=== WHAT THE TASK ASKS ===
Copy word for word, please, the lines of the entries below running from the one containing "gmStringObject using *gmMachine::AllocStringObject*" to the one containing "conceivable object type", both ends included.

=== EXCERPTED DATA ===
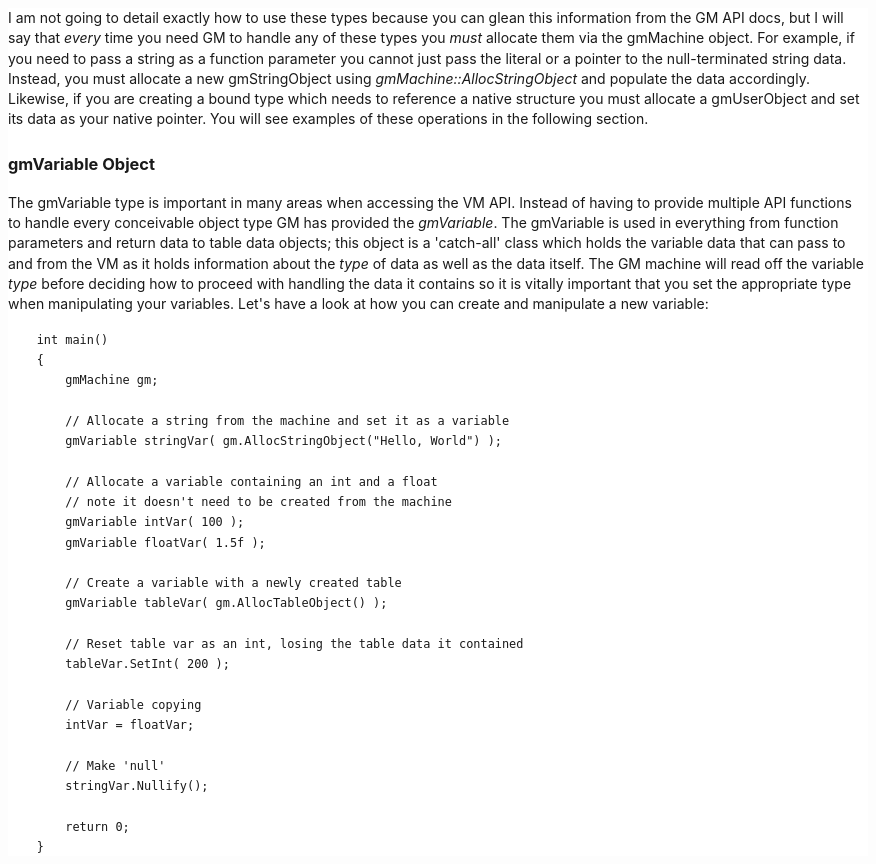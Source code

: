 I am not going to detail exactly how to use these types because you can
glean this information from the GM API docs, but I will say that *every*
time you need GM to handle any of these types you *must* allocate them
via the gmMachine object. For example, if you need to pass a string as a
function parameter you cannot just pass the literal or a pointer to the
null-terminated string data. Instead, you must allocate a new
gmStringObject using *gmMachine::AllocStringObject* and populate the
data accordingly. Likewise, if you are creating a bound type which needs
to reference a native structure you must allocate a gmUserObject and set
its data as your native pointer. You will see examples of these
operations in the following section.

### gmVariable Object

The gmVariable type is important in many areas when accessing the VM
API. Instead of having to provide multiple API functions to handle every
conceivable object type GM has provided the *gmVariable*. The gmVariable
is used in everything from function parameters and return data to table
data objects; this object is a 'catch-all' class which holds the
variable data that can pass to and from the VM as it holds information
about the *type* of data as well as the data itself. The GM machine will
read off the variable *type* before deciding how to proceed with
handling the data it contains so it is vitally important that you set
the appropriate type when manipulating your variables. Let's have a
look at how you can create and manipulate a new variable:

```
    int main()
    {
        gmMachine gm;

        // Allocate a string from the machine and set it as a variable
        gmVariable stringVar( gm.AllocStringObject("Hello, World") );

        // Allocate a variable containing an int and a float
        // note it doesn't need to be created from the machine
        gmVariable intVar( 100 );
        gmVariable floatVar( 1.5f );

        // Create a variable with a newly created table
        gmVariable tableVar( gm.AllocTableObject() );

        // Reset table var as an int, losing the table data it contained
        tableVar.SetInt( 200 );

        // Variable copying
        intVar = floatVar;

        // Make 'null'
        stringVar.Nullify();

        return 0;
    }
```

=== ANSWER BOX ===
gmStringObject using *gmMachine::AllocStringObject* and populate the
data accordingly. Likewise, if you are creating a bound type which needs
to reference a native structure you must allocate a gmUserObject and set
its data as your native pointer. You will see examples of these
operations in the following section.

### gmVariable Object

The gmVariable type is important in many areas when accessing the VM
API. Instead of having to provide multiple API functions to handle every
conceivable object type GM has provided the *gmVariable*. The gmVariable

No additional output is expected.